Burp (figuratively.) A while ago I celebrated finances that were good enough that I could take advantage of a sale on bulk meat – Thirty Steaks. You can probably imagine my doctor’s carefully tempered reaction. Polite and professional, but I could imagine the calm, caring demeanor covering someone rolling their eyes, grimacing, and generally not quite sharing in a red-meat bonanza. But hey, I know a deal when I see one. This evening I finished eating the last one. No burp required.
Go back and check the origin story, if you’re very curious. It basically comes down to a local grocery that is not part of a national mega-chain of supermarkets. It’s part of a more local group that seems to have criteria that are a bit more aligned with people than profits. That’s basically true of most of the groceries near my house. Maybe it’s a small town thing. Maybe it’s an island thing. Maybe it’s because this is a very charitable place. (See Feeling Charitable On Whidbey for the data – and applaud Greenbank for excelling at giving.)
On Whidbey it’s possible to find high-end, grass-fed, organic, locally-sourced, whatever-other-trendy-adjective-is-necessary food at prices that match. And, sales of more typical grades for far less money, if you time the sales right. One of my real estate clients runs restaurants on the mainland. As I told them the story to fill some time they politely and absent-mindedly nodded their head as we walked to a property; and then they stopped as it sank in. I was getting meat for less from a retail operation than they were paying for wholesale – they said. Island life is not the same as mainland life.

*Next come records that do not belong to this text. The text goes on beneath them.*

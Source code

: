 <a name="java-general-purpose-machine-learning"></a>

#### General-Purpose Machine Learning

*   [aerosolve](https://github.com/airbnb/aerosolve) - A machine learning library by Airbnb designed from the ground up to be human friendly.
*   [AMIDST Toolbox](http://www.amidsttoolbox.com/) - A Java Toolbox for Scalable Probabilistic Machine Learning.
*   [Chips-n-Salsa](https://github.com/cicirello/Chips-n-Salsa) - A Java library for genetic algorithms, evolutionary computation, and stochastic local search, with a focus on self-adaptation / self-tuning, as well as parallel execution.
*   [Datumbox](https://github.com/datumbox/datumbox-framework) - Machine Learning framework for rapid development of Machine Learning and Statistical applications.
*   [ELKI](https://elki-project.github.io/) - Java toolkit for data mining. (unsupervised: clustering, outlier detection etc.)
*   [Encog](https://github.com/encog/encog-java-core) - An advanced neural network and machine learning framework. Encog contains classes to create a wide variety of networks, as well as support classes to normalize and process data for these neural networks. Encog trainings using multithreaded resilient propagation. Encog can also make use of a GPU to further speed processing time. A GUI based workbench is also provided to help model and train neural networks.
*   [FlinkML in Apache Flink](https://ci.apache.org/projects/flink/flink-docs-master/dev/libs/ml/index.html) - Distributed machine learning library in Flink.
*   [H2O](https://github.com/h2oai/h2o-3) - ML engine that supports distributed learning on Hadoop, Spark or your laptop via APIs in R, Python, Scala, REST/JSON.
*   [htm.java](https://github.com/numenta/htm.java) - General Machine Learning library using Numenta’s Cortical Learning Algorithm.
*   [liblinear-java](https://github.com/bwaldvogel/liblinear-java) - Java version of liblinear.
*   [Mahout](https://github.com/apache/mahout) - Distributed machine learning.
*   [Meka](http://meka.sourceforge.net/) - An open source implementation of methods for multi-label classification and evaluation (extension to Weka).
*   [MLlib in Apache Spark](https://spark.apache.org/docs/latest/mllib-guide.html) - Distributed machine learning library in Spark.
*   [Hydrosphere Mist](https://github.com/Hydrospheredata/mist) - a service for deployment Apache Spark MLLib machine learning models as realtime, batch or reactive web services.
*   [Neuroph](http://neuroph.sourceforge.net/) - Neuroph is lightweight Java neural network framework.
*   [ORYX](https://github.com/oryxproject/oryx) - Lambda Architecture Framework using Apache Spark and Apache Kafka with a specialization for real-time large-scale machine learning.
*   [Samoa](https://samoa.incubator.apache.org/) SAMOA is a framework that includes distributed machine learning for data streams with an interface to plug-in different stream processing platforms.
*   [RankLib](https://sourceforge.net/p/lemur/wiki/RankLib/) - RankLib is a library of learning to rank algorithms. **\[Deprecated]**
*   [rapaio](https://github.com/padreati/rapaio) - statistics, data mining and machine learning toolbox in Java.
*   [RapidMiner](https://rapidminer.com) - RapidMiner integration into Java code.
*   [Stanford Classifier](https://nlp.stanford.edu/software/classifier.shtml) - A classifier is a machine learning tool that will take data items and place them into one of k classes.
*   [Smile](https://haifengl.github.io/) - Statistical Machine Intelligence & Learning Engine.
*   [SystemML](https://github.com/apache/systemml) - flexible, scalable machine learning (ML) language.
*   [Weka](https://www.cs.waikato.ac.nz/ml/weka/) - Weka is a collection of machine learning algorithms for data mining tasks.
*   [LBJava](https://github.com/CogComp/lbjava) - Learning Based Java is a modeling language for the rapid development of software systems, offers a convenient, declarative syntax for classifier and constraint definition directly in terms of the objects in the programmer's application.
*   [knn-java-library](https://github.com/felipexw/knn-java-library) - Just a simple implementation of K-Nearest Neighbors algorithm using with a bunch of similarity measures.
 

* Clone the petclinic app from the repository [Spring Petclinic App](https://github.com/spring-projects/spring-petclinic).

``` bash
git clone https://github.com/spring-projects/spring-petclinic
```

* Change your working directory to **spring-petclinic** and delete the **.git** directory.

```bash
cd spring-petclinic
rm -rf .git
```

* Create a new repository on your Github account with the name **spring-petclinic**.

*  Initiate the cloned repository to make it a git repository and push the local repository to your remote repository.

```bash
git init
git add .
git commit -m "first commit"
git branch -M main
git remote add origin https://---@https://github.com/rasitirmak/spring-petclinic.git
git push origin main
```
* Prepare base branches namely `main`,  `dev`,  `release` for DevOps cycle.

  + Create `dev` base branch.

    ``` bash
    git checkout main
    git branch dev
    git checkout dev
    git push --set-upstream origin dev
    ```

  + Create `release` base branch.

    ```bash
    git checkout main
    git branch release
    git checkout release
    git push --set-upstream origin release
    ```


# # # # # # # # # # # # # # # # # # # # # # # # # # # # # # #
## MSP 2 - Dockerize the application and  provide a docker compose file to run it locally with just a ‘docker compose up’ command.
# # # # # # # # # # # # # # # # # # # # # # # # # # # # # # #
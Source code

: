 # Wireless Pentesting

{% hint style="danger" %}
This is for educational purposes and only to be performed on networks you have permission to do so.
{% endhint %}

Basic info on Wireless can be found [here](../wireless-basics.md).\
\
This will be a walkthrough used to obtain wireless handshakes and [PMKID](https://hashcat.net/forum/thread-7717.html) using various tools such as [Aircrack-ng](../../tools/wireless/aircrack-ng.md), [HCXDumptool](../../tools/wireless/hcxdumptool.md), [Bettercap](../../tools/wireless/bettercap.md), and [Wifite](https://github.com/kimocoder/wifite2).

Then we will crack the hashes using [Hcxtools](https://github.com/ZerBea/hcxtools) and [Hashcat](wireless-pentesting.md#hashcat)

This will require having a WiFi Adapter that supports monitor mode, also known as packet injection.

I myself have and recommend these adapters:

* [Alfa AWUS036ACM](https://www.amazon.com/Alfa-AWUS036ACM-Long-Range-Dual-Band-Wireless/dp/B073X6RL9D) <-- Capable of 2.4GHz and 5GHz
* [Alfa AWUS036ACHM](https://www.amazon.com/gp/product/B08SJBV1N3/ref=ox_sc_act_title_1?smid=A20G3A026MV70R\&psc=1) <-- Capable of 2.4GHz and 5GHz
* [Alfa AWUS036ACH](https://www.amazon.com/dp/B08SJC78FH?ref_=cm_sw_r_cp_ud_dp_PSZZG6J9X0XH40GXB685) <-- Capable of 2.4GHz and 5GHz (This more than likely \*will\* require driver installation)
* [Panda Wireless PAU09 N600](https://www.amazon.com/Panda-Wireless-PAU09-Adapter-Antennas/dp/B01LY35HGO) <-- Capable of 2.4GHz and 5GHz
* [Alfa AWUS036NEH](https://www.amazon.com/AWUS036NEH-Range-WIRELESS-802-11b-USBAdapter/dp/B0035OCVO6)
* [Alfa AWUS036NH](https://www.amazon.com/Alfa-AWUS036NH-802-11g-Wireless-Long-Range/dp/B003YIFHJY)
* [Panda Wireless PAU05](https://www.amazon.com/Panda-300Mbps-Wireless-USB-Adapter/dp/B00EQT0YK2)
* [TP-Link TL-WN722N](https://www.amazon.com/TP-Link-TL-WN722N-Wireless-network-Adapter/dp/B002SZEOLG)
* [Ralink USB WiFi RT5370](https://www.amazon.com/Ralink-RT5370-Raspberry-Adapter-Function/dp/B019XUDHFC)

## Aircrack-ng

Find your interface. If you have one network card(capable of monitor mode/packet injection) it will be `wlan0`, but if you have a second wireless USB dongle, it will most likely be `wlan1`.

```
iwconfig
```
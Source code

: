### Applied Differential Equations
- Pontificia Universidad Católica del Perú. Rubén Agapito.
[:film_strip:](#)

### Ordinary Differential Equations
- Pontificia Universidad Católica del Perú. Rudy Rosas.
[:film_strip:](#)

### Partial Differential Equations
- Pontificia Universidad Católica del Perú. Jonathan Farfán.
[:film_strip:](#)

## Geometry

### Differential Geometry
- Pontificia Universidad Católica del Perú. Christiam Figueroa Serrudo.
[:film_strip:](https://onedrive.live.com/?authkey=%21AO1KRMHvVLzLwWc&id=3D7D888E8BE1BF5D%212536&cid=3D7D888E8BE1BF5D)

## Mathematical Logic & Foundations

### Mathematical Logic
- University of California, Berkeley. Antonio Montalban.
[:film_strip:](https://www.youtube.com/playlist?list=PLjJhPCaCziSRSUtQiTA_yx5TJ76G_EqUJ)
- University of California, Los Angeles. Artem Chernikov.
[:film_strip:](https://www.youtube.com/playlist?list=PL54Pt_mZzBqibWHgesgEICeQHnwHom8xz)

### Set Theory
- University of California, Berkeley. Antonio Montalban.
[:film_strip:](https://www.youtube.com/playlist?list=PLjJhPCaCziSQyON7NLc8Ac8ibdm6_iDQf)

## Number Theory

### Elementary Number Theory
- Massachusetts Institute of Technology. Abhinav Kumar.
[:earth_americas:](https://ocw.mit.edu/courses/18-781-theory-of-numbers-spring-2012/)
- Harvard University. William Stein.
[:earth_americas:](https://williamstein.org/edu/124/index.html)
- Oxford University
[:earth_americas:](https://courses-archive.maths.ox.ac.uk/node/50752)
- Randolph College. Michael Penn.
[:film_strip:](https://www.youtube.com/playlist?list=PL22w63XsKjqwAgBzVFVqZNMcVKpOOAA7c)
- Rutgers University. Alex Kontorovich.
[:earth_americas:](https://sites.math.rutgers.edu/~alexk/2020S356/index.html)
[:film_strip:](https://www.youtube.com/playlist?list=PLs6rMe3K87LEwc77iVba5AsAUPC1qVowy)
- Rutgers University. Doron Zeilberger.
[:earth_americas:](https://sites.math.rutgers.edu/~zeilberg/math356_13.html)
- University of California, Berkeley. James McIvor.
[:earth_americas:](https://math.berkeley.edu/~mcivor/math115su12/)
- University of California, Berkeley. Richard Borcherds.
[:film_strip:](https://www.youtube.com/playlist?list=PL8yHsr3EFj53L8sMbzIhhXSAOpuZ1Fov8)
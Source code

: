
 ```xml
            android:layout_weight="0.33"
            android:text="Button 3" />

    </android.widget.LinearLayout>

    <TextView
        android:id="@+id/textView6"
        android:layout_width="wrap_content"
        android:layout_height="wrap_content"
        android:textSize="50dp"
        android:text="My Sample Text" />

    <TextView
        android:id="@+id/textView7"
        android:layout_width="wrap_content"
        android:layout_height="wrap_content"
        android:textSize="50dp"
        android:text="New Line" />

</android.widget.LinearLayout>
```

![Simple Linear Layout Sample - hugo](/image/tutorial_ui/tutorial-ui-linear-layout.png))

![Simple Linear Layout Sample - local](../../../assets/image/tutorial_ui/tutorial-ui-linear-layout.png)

Frugality doesn’t have to be dull, stingy, or distasteful. Pardon me as I sip some box wine to finish the meal.
When I wrote about the steaks I didn’t expect much of a reaction. It was a sale they regularly hold. It was advertised in the papers and online. Where’s the surprise? Evidently, few folks actually take advantage of the opportunity.
Of course, many of my friends are vegetarians, vegans, or pescetarianism. And, no, that last one is not a Protestant sect, it means the only meat they eat is seafood, from what I’ve been told. My apologies to all, but I’ve tried the variations and my body rebels. Maybe I’m a throwback. So it goes. Biochemistry doesn’t make judgments, and I shouldn’t ignore what my body tells me.
So, tonight I finished the last of the steaks. It took me 156 days to eat them all. That’s about one steak every five days. They also weren’t very large, only about five ounces for each one, with a few that were about twice that for special occasions or really bad days. I guess bad days are special, too.
The reactions were interesting. Assumptions quickly went to extremes. To paraphrase entire conversations down to a few phrases: “Oh, no.”, “That’s not healthy”, “That’s gluttony”, “Don’t tell me you’re cooking them to well done. What a waste.”
It’s almost as if every topic is now taken to extremes. Moderation is not in style.
Frugal folk get to deal with such reactions from people more comfortable in the mainstream. A step to the side of the mainstream can be mis-interpreted as dancing along the top of a cliff. Advertisers emphasize artificial lifestyles because they have to fit their message into 15 second bites. There’s no room for nuance. It is assumed that everyone wants to live the same way. Frugal folk, however, get to make their own choices based on their own values and their own circumstances. Frequently that means explaining choices that may not make sense to others, or simply not mentioning how they manage to live a life that isn’t normal.
2020 proved ‘normal’ is bring redefined. Mainstream has turned from a smooth course into chaotic whitewater. People who may have been seen as extreme may find that they’re standing in the right place at the right time to become guides to people who are trying to find a new path.
The people I know who are best prepared for a new normal are also people who are not trying to grab the spotlight. They aren’t trying to be in the headlines or on the front page. They don’t have podcasts or blogs. They aren’t spending hours a day watching videos, movies, or shows. They don’t follow sports, but are more likely to be active outdoors, bicycling, gardening, or managing their projects. They’re living lives that make sense to them, and they don’t care if their choices make sense to anyone else.
I must not be one of them because I have a few blogs, a podcast, and end up in the news occasionally. (Though being part of the news in a small town community sometimes means simply showing up and smiling for the camera because you know the photographer, or providing a quote because you know the reporter.)
I’m also not going to list their names. I will, however, suggest that as we try to find new ways to live, we are lucky enough that we may already have guides nearby. Look around for the quiet people who had chickens before they became trendy, who bicycled because it made more sense than carrying around two tons of car just to get a pound of food, who enjoy and maybe even run thrift stores or recycle centers. Many of them in my community are some of the nicest and most generous people I know. You probably know a few, too. They might be the ones who can tell you how to make thirty steaks last five months at a price that others would spend on one meal.